#### Data in this exercise:
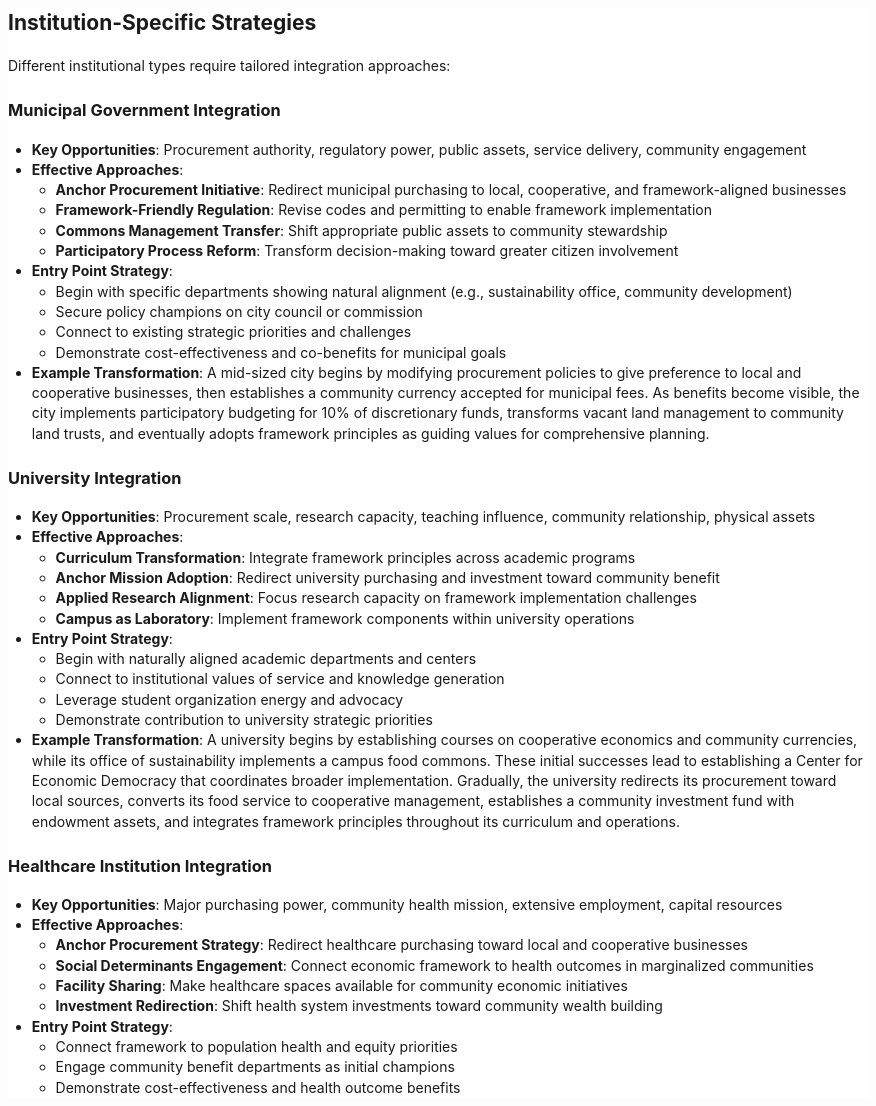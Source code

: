 ## Institution-Specific Strategies

Different institutional types require tailored integration approaches:

### Municipal Government Integration
- **Key Opportunities**: Procurement authority, regulatory power, public assets, service delivery, community engagement
- **Effective Approaches**:
  - **Anchor Procurement Initiative**: Redirect municipal purchasing to local, cooperative, and framework-aligned businesses
  - **Framework-Friendly Regulation**: Revise codes and permitting to enable framework implementation
  - **Commons Management Transfer**: Shift appropriate public assets to community stewardship
  - **Participatory Process Reform**: Transform decision-making toward greater citizen involvement
- **Entry Point Strategy**:
  - Begin with specific departments showing natural alignment (e.g., sustainability office, community development)
  - Secure policy champions on city council or commission
  - Connect to existing strategic priorities and challenges
  - Demonstrate cost-effectiveness and co-benefits for municipal goals
- **Example Transformation**:
  A mid-sized city begins by modifying procurement policies to give preference to local and cooperative businesses, then establishes a community currency accepted for municipal fees. As benefits become visible, the city implements participatory budgeting for 10% of discretionary funds, transforms vacant land management to community land trusts, and eventually adopts framework principles as guiding values for comprehensive planning.

### University Integration
- **Key Opportunities**: Procurement scale, research capacity, teaching influence, community relationship, physical assets
- **Effective Approaches**:
  - **Curriculum Transformation**: Integrate framework principles across academic programs
  - **Anchor Mission Adoption**: Redirect university purchasing and investment toward community benefit
  - **Applied Research Alignment**: Focus research capacity on framework implementation challenges
  - **Campus as Laboratory**: Implement framework components within university operations
- **Entry Point Strategy**:
  - Begin with naturally aligned academic departments and centers
  - Connect to institutional values of service and knowledge generation
  - Leverage student organization energy and advocacy
  - Demonstrate contribution to university strategic priorities
- **Example Transformation**:
  A university begins by establishing courses on cooperative economics and community currencies, while its office of sustainability implements a campus food commons. These initial successes lead to establishing a Center for Economic Democracy that coordinates broader implementation. Gradually, the university redirects its procurement toward local sources, converts its food service to cooperative management, establishes a community investment fund with endowment assets, and integrates framework principles throughout its curriculum and operations.

### Healthcare Institution Integration
- **Key Opportunities**: Major purchasing power, community health mission, extensive employment, capital resources
- **Effective Approaches**:
  - **Anchor Procurement Strategy**: Redirect healthcare purchasing toward local and cooperative businesses
  - **Social Determinants Engagement**: Connect economic framework to health outcomes in marginalized communities
  - **Facility Sharing**: Make healthcare spaces available for community economic initiatives
  - **Investment Redirection**: Shift health system investments toward community wealth building
- **Entry Point Strategy**:
  - Connect framework to population health and equity priorities
  - Engage community benefit departments as initial champions
  - Demonstrate cost-effectiveness and health outcome benefits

#### What the task asks:
Each line of the data above is to be output exactly; the pictures are not to appear.

#### Expected answer:
Source code

: ## Institution-Specific Strategies

Different institutional types require tailored integration approaches:

### Municipal Government Integration
- **Key Opportunities**: Procurement authority, regulatory power, public assets, service delivery, community engagement
- **Effective Approaches**:
  - **Anchor Procurement Initiative**: Redirect municipal purchasing to local, cooperative, and framework-aligned businesses
  - **Framework-Friendly Regulation**: Revise codes and permitting to enable framework implementation
  - **Commons Management Transfer**: Shift appropriate public assets to community stewardship
  - **Participatory Process Reform**: Transform decision-making toward greater citizen involvement
- **Entry Point Strategy**:
  - Begin with specific departments showing natural alignment (e.g., sustainability office, community development)
  - Secure policy champions on city council or commission
  - Connect to existing strategic priorities and challenges
  - Demonstrate cost-effectiveness and co-benefits for municipal goals
- **Example Transformation**:
  A mid-sized city begins by modifying procurement policies to give preference to local and cooperative businesses, then establishes a community currency accepted for municipal fees. As benefits become visible, the city implements participatory budgeting for 10% of discretionary funds, transforms vacant land management to community land trusts, and eventually adopts framework principles as guiding values for comprehensive planning.

### University Integration
- **Key Opportunities**: Procurement scale, research capacity, teaching influence, community relationship, physical assets
- **Effective Approaches**:
  - **Curriculum Transformation**: Integrate framework principles across academic programs
  - **Anchor Mission Adoption**: Redirect university purchasing and investment toward community benefit
  - **Applied Research Alignment**: Focus research capacity on framework implementation challenges
  - **Campus as Laboratory**: Implement framework components within university operations
- **Entry Point Strategy**:
  - Begin with naturally aligned academic departments and centers
  - Connect to institutional values of service and knowledge generation
  - Leverage student organization energy and advocacy
  - Demonstrate contribution to university strategic priorities
- **Example Transformation**:
  A university begins by establishing courses on cooperative economics and community currencies, while its office of sustainability implements a campus food commons. These initial successes lead to establishing a Center for Economic Democracy that coordinates broader implementation. Gradually, the university redirects its procurement toward local sources, converts its food service to cooperative management, establishes a community investment fund with endowment assets, and integrates framework principles throughout its curriculum and operations.

### Healthcare Institution Integration
- **Key Opportunities**: Major purchasing power, community health mission, extensive employment, capital resources
- **Effective Approaches**:
  - **Anchor Procurement Strategy**: Redirect healthcare purchasing toward local and cooperative businesses
  - **Social Determinants Engagement**: Connect economic framework to health outcomes in marginalized communities
  - **Facility Sharing**: Make healthcare spaces available for community economic initiatives
  - **Investment Redirection**: Shift health system investments toward community wealth building
- **Entry Point Strategy**:
  - Connect framework to population health and equity priorities
  - Engage community benefit departments as initial champions
  - Demonstrate cost-effectiveness and health outcome benefits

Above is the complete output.